While pursuing her concentration track in public interest law, Jansma secured her first internship as a first-year law student for the Federal Defender Services of Wisconsin in Milwaukee.

Then, in spring 2022, she completed another internship with the Illinois Office of the State Appellate Defender.

Then, in fall 2022, another internship with the Federal Defender for the Northern District of Illinois in Chicago.

Wait, there’s another one: Over the summer in 2022, she interned for the Public Defender Service for the District of Columbia, perhaps the most well-regarded, and best-funded, public defender’s office in the nation.

While the Washington D.C. office was well funded, the interns were still unpaid. So Jansma received a Justice John Paul Stevens Public Interest Fellowship to help deal with her bills.

Before learning of her Stevens Fellowship award, Jansma had applied to Equal Justice Works, a highly regarded Washington D.C.-based nonprofit that coordinates funding for public interest fellowships, and is the country’s largest facilitator of opportunities in public interest law. She told them of her background and why she wanted to get into public defense work.

They didn’t give her money. Instead, they asked her to join them: Jansma was one of only three students nationwide to be invited to join EJW’s 2022–2024 National Advisory Committee. She accepted.

In her spare time, Jansma lives and breathes in the public interest realm: she is the 2022 president of the Kent Justice Foundation, an Chicago-Kent student organization dedicated to increasing student awareness of public interest law issues and opportunities. With awareness of the organization at a low point during and immediately after the COVID-19 pandemic, Jansma has been organizing a spate of smaller events to garner interest.

She has also volunteered no small amount of her time, and was honored during the 2021 Public Interest Awards for completing at least 50 hours of service, primarily with the John Howard Association, an Illinois-based nonprofit prison watchdog group.
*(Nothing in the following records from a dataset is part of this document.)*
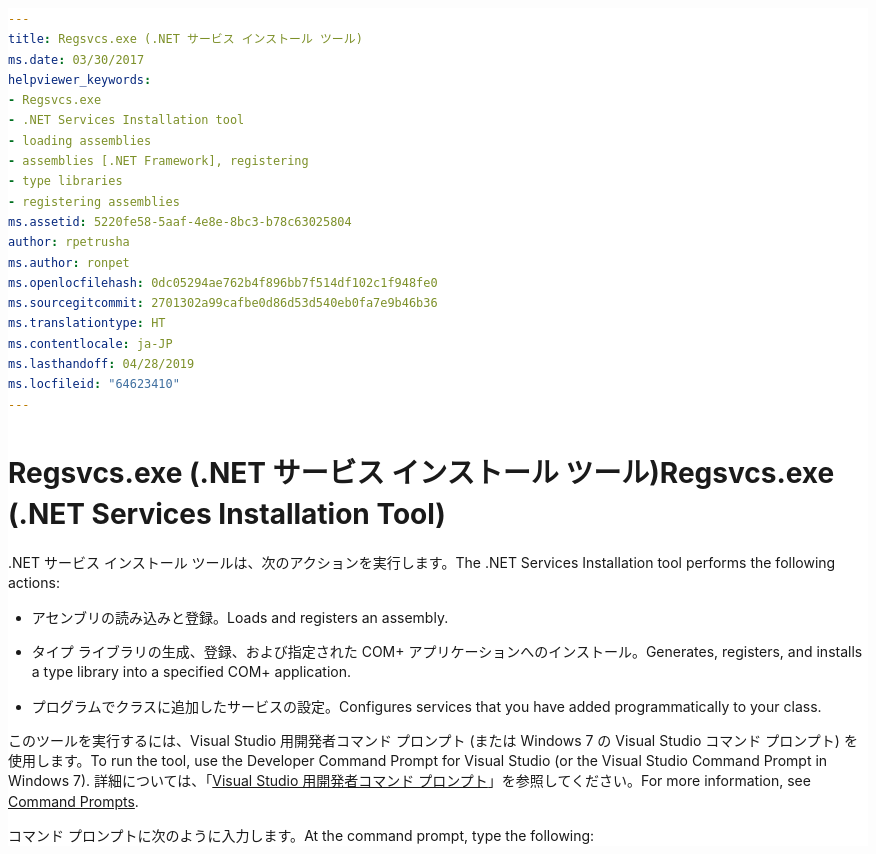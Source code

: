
```yaml
---
title: Regsvcs.exe (.NET サービス インストール ツール)
ms.date: 03/30/2017
helpviewer_keywords:
- Regsvcs.exe
- .NET Services Installation tool
- loading assemblies
- assemblies [.NET Framework], registering
- type libraries
- registering assemblies
ms.assetid: 5220fe58-5aaf-4e8e-8bc3-b78c63025804
author: rpetrusha
ms.author: ronpet
ms.openlocfilehash: 0dc05294ae762b4f896bb7f514df102c1f948fe0
ms.sourcegitcommit: 2701302a99cafbe0d86d53d540eb0fa7e9b46b36
ms.translationtype: HT
ms.contentlocale: ja-JP
ms.lasthandoff: 04/28/2019
ms.locfileid: "64623410"
---
```

# <a name="regsvcsexe-net-services-installation-tool"></a><span data-ttu-id="e0862-102">Regsvcs.exe (.NET サービス インストール ツール)</span><span class="sxs-lookup"><span data-stu-id="e0862-102">Regsvcs.exe (.NET Services Installation Tool)</span></span>
<span data-ttu-id="e0862-103">.NET サービス インストール ツールは、次のアクションを実行します。</span><span class="sxs-lookup"><span data-stu-id="e0862-103">The .NET Services Installation tool performs the following actions:</span></span>  
  
- <span data-ttu-id="e0862-104">アセンブリの読み込みと登録。</span><span class="sxs-lookup"><span data-stu-id="e0862-104">Loads and registers an assembly.</span></span>  
  
- <span data-ttu-id="e0862-105">タイプ ライブラリの生成、登録、および指定された COM+ アプリケーションへのインストール。</span><span class="sxs-lookup"><span data-stu-id="e0862-105">Generates, registers, and installs a type library into a specified COM+ application.</span></span>  
  
- <span data-ttu-id="e0862-106">プログラムでクラスに追加したサービスの設定。</span><span class="sxs-lookup"><span data-stu-id="e0862-106">Configures services that you have added programmatically to your class.</span></span>  
  
 <span data-ttu-id="e0862-107">このツールを実行するには、Visual Studio 用開発者コマンド プロンプト (または Windows 7 の Visual Studio コマンド プロンプト) を使用します。</span><span class="sxs-lookup"><span data-stu-id="e0862-107">To run the tool, use the Developer Command Prompt for Visual Studio (or the Visual Studio Command Prompt in Windows 7).</span></span> <span data-ttu-id="e0862-108">詳細については、「[Visual Studio 用開発者コマンド プロンプト](../../../docs/framework/tools/developer-command-prompt-for-vs.md)」を参照してください。</span><span class="sxs-lookup"><span data-stu-id="e0862-108">For more information, see [Command Prompts](../../../docs/framework/tools/developer-command-prompt-for-vs.md).</span></span>  
  
 <span data-ttu-id="e0862-109">コマンド プロンプトに次のように入力します。</span><span class="sxs-lookup"><span data-stu-id="e0862-109">At the command prompt, type the following:</span></span>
Additionally, she serves as vice president of the Moot Court Honors Society and as a notes and comments editor for the Chicago-Kent Law Review.

Jansma was also part of a small group of students who volunteered to help Legal Aid Chicago secure social service benefits for people hard hit by the COVID-19 pandemic in 2020.
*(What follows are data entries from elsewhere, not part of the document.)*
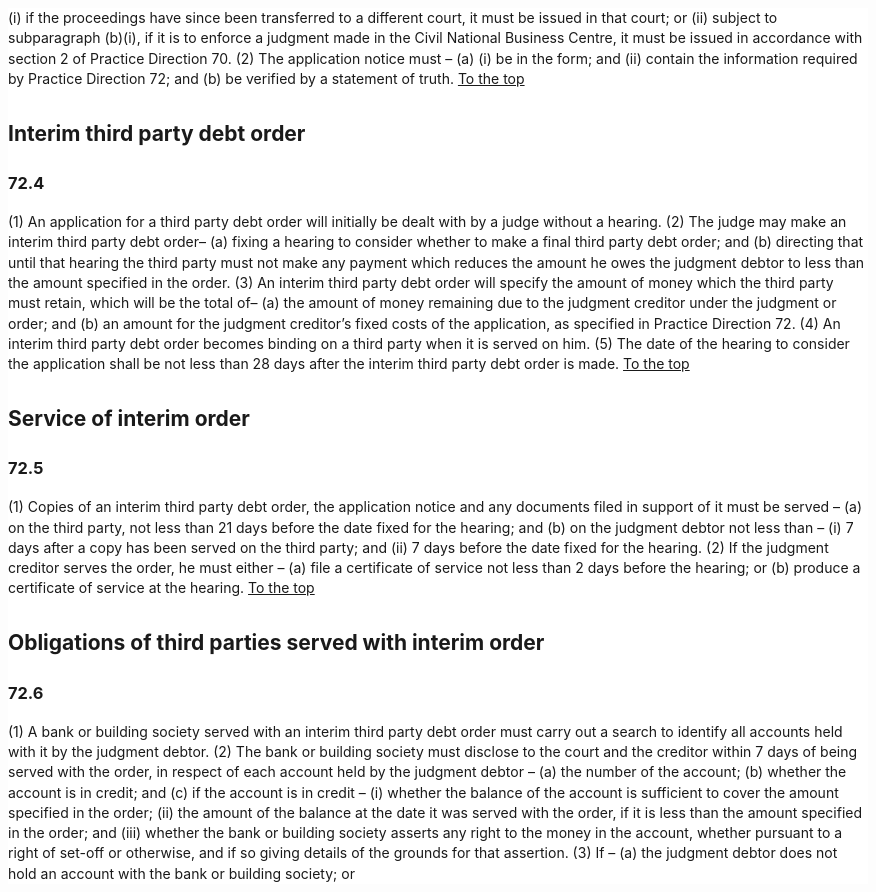 (i) if the proceedings have since been transferred to a different court, it must be issued in that court; or
(ii) subject to subparagraph (b)(i), if it is to enforce a judgment made in the Civil National Business Centre, it must be issued in accordance with section 2 of Practice Direction 70.
(2) The application notice must –
(a)
(i) be in the form; and
(ii) contain the information
required by Practice Direction 72; and
(b) be verified by a statement of truth.
[To the top](https://www.justice.gov.uk/courts/procedure-rules/civil/rules/part72#top)
## Interim third party debt order
### 72.4
(1) An application for a third party debt order will initially be dealt with by a judge without a hearing.
(2) The judge may make an interim third party debt order–
(a) fixing a hearing to consider whether to make a final third party debt order; and
(b) directing that until that hearing the third party must not make any payment which reduces the amount he owes the judgment debtor to less than the amount specified in the order.
(3) An interim third party debt order will specify the amount of money which the third party must retain, which will be the total of–
(a) the amount of money remaining due to the judgment creditor under the judgment or order; and
(b) an amount for the judgment creditor’s fixed costs of the application, as specified in Practice Direction 72.
(4) An interim third party debt order becomes binding on a third party when it is served on him.
(5) The date of the hearing to consider the application shall be not less than 28 days after the interim third party debt order is made.
[To the top](https://www.justice.gov.uk/courts/procedure-rules/civil/rules/part72#top)
## Service of interim order
### 72.5
(1) Copies of an interim third party debt order, the application notice and any documents filed in support of it must be served –
(a) on the third party, not less than 21 days before the date fixed for the hearing; and
(b) on the judgment debtor not less than –
(i) 7 days after a copy has been served on the third party; and
(ii) 7 days before the date fixed for the hearing.
(2) If the judgment creditor serves the order, he must either –
(a) file a certificate of service not less than 2 days before the hearing; or
(b) produce a certificate of service at the hearing.
[To the top](https://www.justice.gov.uk/courts/procedure-rules/civil/rules/part72#top)
## Obligations of third parties served with interim order
### 72.6
(1) A bank or building society served with an interim third party debt order must carry out a search to identify all accounts held with it by the judgment debtor.
(2) The bank or building society must disclose to the court and the creditor within 7 days of being served with the order, in respect of each account held by the judgment debtor –
(a) the number of the account;
(b) whether the account is in credit; and
(c) if the account is in credit –
(i) whether the balance of the account is sufficient to cover the amount specified in the order;
(ii) the amount of the balance at the date it was served with the order, if it is less than the amount specified in the order; and
(iii) whether the bank or building society asserts any right to the money in the account, whether pursuant to a right of set-off or otherwise, and if so giving details of the grounds for that assertion.
(3) If –
(a) the judgment debtor does not hold an account with the bank or building society; or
“I know this is going to sound cliché, but just hearing the dire need of these clients, having an actual conversation with them, and hearing how desperate they are, you can’t walk away from that feeling the same,” Jansma said at the time.
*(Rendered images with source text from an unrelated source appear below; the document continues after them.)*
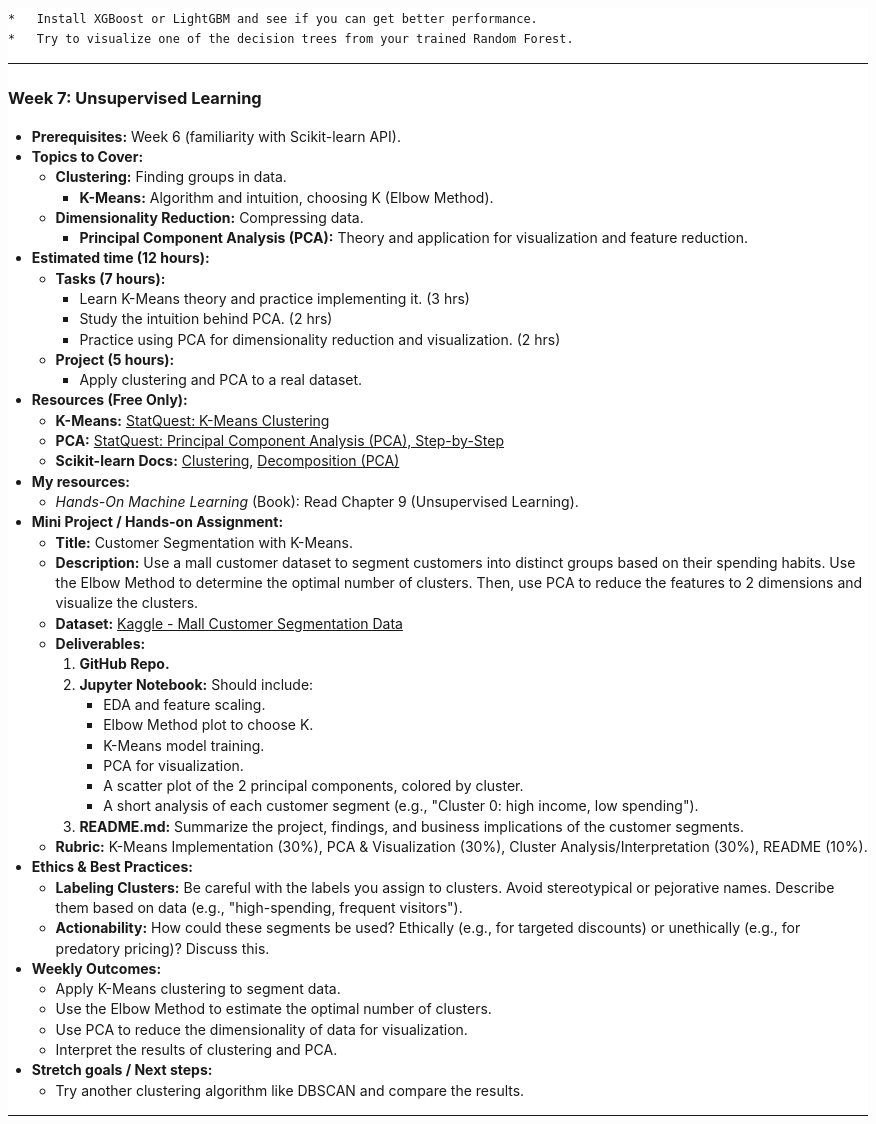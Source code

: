     *   Install XGBoost or LightGBM and see if you can get better performance.
    *   Try to visualize one of the decision trees from your trained Random Forest.

---

### **Week 7: Unsupervised Learning**
*   **Prerequisites:** Week 6 (familiarity with Scikit-learn API).
*   **Topics to Cover:**
    *   **Clustering:** Finding groups in data.
        *   **K-Means:** Algorithm and intuition, choosing K (Elbow Method).
    *   **Dimensionality Reduction:** Compressing data.
        *   **Principal Component Analysis (PCA):** Theory and application for visualization and feature reduction.
*   **Estimated time (12 hours):**
    *   **Tasks (7 hours):**
        *   Learn K-Means theory and practice implementing it. (3 hrs)
        *   Study the intuition behind PCA. (2 hrs)
        *   Practice using PCA for dimensionality reduction and visualization. (2 hrs)
    *   **Project (5 hours):**
        *   Apply clustering and PCA to a real dataset.
*   **Resources (Free Only):**
    *   **K-Means:** [StatQuest: K-Means Clustering](https://www.youtube.com/watch?v=4b5d3muPQmA)
    *   **PCA:** [StatQuest: Principal Component Analysis (PCA), Step-by-Step](https://www.youtube.com/watch?v=FgakZw6K1QQ)
    *   **Scikit-learn Docs:** [Clustering](https://scikit-learn.org/stable/modules/clustering.html), [Decomposition (PCA)](https://scikit-learn.org/stable/modules/decomposition.html#pca)
*   **My resources:**
    *   *Hands-On Machine Learning* (Book): Read Chapter 9 (Unsupervised Learning).
*   **Mini Project / Hands-on Assignment:**
    *   **Title:** Customer Segmentation with K-Means.
    *   **Description:** Use a mall customer dataset to segment customers into distinct groups based on their spending habits. Use the Elbow Method to determine the optimal number of clusters. Then, use PCA to reduce the features to 2 dimensions and visualize the clusters.
    *   **Dataset:** [Kaggle - Mall Customer Segmentation Data](https://www.kaggle.com/datasets/vjchoudhary7/customer-segmentation-tutorial-in-python)
    *   **Deliverables:**
        1.  **GitHub Repo.**
        2.  **Jupyter Notebook:** Should include:
            *   EDA and feature scaling.
            *   Elbow Method plot to choose K.
            *   K-Means model training.
            *   PCA for visualization.
            *   A scatter plot of the 2 principal components, colored by cluster.
            *   A short analysis of each customer segment (e.g., "Cluster 0: high income, low spending").
        3.  **README.md:** Summarize the project, findings, and business implications of the customer segments.
    *   **Rubric:** K-Means Implementation (30%), PCA & Visualization (30%), Cluster Analysis/Interpretation (30%), README (10%).
*   **Ethics & Best Practices:**
    *   **Labeling Clusters:** Be careful with the labels you assign to clusters. Avoid stereotypical or pejorative names. Describe them based on data (e.g., "high-spending, frequent visitors").
    *   **Actionability:** How could these segments be used? Ethically (e.g., for targeted discounts) or unethically (e.g., for predatory pricing)? Discuss this.
*   **Weekly Outcomes:**
    *   Apply K-Means clustering to segment data.
    *   Use the Elbow Method to estimate the optimal number of clusters.
    *   Use PCA to reduce the dimensionality of data for visualization.
    *   Interpret the results of clustering and PCA.
*   **Stretch goals / Next steps:**
    *   Try another clustering algorithm like DBSCAN and compare the results.

---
When asked now, after her numerous internships and hours of volunteer work, whether she’s just as certain of her career choice, Jansma replies, “I’m very confident of it. I think one of the things about public defenders is we all kind of get some satisfaction in fighting the system a little bit. We see how deeply flawed the criminal justice system is, so even though it’s certainly not the case that it can be changed without systemic reform, there is a reality that each person we can represent helps, and that is very satisfying.”

For incoming students who are at least curious about public interest work, she advises, “I’d recommend coming in with an open mind of what that might look like, because there are a lot of really cool opportunities. Come in with an open mind, and let the chips fall where they may.”

Born and raised in Poquoson, Virginia, Jansma received her bachelor’s degree in psychology from Auburn University in Alabama in 2010. She worked for nearly a decade with students at Esperanza Community Services in Chicago before enrolling at Chicago-Kent in 2020.

After graduation, Jansma will do a two-year stint as a staff law clerk with the Seventh Circuit Court of Appeals.